If your manufacturer does file BK, your dealership will be hit in two main ways.  First, consumer confidence will fall, making the bankrupt franchise’s products harder to sell and sending ripples through the retail and wholesale markets.  Second, your dealership's cash flow will be significantly altered in the form of holdback, incentive, warranty and other payments that are owed your store.

Here are some tips I recommend to shield your dealership form the worst.

Manage your cash position daily

Typically a weekly cash meeting is sufficient, but today as a GM you must be looking at the appropriate schedules daily to insure the dealership has as much cash in the system as possible.

A cash meeting is a time when the department heads get together with the GM or Principle to review all the receivable schedules for each department and make sure the cash is being collected.  You should look at your holdback, incentive, finance, and other receivables due the variable ops.  Also discuss your open RO’s, SOP, Warranty receivables and any outstanding commercial accounts in your Parts and Service Departments.  The objective of the meeting is to turn these receivables to cash and to remove any obstacle in the way of collecting your money.

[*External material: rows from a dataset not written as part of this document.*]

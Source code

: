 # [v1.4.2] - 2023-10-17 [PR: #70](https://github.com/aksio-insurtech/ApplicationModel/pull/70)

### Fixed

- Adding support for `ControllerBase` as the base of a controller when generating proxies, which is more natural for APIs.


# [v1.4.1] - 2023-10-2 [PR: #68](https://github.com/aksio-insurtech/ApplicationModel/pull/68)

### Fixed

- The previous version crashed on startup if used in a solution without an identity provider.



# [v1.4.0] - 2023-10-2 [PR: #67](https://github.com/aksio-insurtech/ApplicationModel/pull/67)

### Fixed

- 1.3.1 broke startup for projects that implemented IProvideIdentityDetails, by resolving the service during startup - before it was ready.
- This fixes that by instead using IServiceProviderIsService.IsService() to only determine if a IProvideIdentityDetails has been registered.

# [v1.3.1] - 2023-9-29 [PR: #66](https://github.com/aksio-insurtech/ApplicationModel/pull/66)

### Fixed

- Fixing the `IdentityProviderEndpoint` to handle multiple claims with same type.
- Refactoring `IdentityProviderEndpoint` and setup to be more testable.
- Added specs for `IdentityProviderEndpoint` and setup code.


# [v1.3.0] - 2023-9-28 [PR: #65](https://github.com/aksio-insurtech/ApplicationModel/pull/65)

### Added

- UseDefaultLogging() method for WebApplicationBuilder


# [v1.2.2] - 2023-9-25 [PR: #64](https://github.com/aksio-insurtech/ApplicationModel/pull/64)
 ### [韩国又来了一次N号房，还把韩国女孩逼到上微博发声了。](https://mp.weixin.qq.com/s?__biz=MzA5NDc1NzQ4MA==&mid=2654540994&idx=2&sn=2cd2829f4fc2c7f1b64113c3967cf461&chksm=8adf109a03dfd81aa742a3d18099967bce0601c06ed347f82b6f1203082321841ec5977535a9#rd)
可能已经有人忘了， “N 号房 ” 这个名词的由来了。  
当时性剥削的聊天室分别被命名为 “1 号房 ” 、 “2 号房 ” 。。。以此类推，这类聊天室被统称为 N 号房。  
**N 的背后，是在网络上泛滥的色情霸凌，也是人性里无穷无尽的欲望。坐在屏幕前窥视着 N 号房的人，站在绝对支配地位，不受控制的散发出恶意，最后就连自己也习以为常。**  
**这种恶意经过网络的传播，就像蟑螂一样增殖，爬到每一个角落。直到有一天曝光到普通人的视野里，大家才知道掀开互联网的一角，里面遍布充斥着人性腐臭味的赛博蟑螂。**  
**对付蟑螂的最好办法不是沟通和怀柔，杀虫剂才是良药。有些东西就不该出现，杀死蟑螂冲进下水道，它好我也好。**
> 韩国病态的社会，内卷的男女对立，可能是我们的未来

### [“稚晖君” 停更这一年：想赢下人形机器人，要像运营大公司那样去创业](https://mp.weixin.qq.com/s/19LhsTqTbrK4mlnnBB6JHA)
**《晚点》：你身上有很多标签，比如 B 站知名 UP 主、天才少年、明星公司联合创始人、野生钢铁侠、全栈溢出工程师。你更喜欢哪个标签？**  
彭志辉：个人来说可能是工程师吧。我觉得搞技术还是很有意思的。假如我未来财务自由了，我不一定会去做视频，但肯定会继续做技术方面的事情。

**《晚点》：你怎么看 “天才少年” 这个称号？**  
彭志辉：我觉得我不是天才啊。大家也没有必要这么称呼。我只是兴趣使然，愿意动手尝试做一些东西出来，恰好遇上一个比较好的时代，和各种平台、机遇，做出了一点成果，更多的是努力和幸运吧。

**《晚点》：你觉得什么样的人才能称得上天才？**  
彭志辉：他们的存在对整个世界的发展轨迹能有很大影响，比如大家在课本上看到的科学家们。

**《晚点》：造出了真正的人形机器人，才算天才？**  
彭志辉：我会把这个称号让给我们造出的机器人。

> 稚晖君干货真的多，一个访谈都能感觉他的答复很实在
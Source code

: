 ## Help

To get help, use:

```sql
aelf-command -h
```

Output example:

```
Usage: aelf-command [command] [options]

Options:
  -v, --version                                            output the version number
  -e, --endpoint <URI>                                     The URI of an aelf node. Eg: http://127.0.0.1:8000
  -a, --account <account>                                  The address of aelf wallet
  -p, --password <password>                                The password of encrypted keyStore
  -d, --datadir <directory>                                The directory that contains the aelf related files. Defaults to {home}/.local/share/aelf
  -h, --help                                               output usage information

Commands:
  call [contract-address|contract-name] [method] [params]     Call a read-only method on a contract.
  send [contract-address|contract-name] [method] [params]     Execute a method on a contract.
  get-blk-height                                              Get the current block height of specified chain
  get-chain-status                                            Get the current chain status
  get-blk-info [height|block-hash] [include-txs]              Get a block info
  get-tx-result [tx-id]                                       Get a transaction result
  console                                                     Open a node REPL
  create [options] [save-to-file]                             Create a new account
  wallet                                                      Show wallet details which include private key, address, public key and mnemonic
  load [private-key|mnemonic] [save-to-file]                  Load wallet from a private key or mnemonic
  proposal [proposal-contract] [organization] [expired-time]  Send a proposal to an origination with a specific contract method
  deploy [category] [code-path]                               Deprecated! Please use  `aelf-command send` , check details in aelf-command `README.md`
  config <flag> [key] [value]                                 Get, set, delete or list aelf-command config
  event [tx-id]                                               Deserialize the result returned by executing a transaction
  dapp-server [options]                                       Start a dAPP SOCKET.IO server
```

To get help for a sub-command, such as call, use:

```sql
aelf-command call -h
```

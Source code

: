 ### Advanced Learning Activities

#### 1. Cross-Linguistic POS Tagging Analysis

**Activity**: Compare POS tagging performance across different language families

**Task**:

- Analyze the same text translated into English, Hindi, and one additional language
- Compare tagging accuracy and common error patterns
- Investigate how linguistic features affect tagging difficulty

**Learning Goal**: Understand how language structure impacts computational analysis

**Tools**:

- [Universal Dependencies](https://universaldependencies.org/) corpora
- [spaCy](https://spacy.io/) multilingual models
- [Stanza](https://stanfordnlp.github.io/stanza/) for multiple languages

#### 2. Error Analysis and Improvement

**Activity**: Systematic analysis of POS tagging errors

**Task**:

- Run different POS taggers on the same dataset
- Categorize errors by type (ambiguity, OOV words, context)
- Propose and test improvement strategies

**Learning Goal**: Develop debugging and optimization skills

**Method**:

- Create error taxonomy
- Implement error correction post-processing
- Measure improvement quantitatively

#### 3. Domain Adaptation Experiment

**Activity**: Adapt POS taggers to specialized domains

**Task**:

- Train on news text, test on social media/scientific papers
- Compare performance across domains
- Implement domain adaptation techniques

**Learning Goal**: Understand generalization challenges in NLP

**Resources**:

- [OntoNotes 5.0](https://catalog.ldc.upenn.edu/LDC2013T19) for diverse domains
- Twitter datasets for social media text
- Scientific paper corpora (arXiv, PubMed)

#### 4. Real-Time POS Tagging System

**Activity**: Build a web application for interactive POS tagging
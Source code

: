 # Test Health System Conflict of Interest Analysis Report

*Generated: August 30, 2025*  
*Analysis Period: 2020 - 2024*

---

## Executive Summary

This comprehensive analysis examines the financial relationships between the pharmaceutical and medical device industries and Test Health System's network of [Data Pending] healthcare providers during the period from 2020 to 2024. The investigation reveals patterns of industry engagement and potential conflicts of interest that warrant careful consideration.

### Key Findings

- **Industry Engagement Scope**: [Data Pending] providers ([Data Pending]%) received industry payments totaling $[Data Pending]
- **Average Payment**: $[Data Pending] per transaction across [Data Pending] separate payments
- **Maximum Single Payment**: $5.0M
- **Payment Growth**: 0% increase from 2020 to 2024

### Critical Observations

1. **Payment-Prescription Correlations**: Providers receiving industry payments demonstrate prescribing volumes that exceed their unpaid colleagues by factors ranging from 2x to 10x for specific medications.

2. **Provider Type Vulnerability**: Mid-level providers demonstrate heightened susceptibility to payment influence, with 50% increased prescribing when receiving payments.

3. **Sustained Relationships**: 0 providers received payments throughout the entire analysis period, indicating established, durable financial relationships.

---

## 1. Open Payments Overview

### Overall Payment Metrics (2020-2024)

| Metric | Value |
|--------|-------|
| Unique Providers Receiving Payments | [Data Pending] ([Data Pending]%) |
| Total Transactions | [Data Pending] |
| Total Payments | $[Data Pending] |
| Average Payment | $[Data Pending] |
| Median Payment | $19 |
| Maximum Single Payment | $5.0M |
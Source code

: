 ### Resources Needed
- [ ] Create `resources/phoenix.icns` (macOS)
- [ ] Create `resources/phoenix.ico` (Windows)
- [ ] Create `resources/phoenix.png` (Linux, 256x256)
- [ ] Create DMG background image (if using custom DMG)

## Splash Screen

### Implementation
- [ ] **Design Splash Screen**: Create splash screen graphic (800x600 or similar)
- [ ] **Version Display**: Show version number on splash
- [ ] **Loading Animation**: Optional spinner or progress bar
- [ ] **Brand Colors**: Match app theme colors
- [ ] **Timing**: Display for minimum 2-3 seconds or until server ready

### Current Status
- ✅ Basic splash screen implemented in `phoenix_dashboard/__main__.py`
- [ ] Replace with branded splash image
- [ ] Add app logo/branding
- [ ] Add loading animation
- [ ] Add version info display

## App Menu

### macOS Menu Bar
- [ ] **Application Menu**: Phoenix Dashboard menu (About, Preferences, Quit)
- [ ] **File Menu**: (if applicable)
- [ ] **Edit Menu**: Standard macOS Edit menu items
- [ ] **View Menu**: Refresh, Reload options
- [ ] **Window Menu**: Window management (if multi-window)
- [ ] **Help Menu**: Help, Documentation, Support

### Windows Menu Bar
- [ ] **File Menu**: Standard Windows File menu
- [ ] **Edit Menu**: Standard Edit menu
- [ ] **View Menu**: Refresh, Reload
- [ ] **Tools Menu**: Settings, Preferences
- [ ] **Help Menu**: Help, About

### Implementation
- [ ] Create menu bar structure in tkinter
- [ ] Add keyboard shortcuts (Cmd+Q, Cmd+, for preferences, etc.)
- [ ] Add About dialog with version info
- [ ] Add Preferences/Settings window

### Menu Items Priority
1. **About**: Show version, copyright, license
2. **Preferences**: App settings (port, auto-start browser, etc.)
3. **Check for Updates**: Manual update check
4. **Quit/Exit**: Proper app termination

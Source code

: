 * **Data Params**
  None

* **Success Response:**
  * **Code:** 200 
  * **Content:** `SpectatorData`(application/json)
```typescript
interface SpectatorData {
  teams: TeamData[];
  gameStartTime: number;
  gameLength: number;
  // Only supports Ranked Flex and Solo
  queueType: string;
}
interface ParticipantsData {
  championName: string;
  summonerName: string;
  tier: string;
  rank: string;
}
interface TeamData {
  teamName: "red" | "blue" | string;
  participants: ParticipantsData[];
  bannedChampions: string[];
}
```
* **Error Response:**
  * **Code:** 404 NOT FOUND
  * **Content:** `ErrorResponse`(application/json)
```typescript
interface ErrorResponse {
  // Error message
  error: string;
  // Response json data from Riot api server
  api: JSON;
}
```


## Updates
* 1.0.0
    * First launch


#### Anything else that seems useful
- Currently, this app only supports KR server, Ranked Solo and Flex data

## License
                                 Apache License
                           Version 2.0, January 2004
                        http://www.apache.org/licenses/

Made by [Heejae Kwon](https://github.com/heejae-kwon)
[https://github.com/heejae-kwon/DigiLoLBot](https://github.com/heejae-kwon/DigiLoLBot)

In the event of a Manufacturer BK you will need all the cash you can get to weather the short-term crisis. Free up as much cash as possible now, before the storm hits.

Wholesale inventory

The most likely market effect once a manufacturer files BK is that their vehicles will experience a step drop in value.  If you are a ford dealer that typically stocks a few Chevy’s, it may be time to rethink that strategy for the short run.  If you are holding the vehicles when the BK happens you stand to lose a significant amount of money.  On the other hand, buying that inventory after a BK does present other risks, however it will insure you are buying after the price drops, putting you in a much more favorable position.

Submit Warranty claims daily

After filing BK the manufacturer may delay, reduce or stop all together (for a time period) its payment on warranty claims.  Dont let warranty repairs sit idle in your shop, get the work complete while the OEM is still paying. Once the work is complete, process your warranty claims daily.  The faster you get these claims approved and in the system to get paid, the less risk you will have. 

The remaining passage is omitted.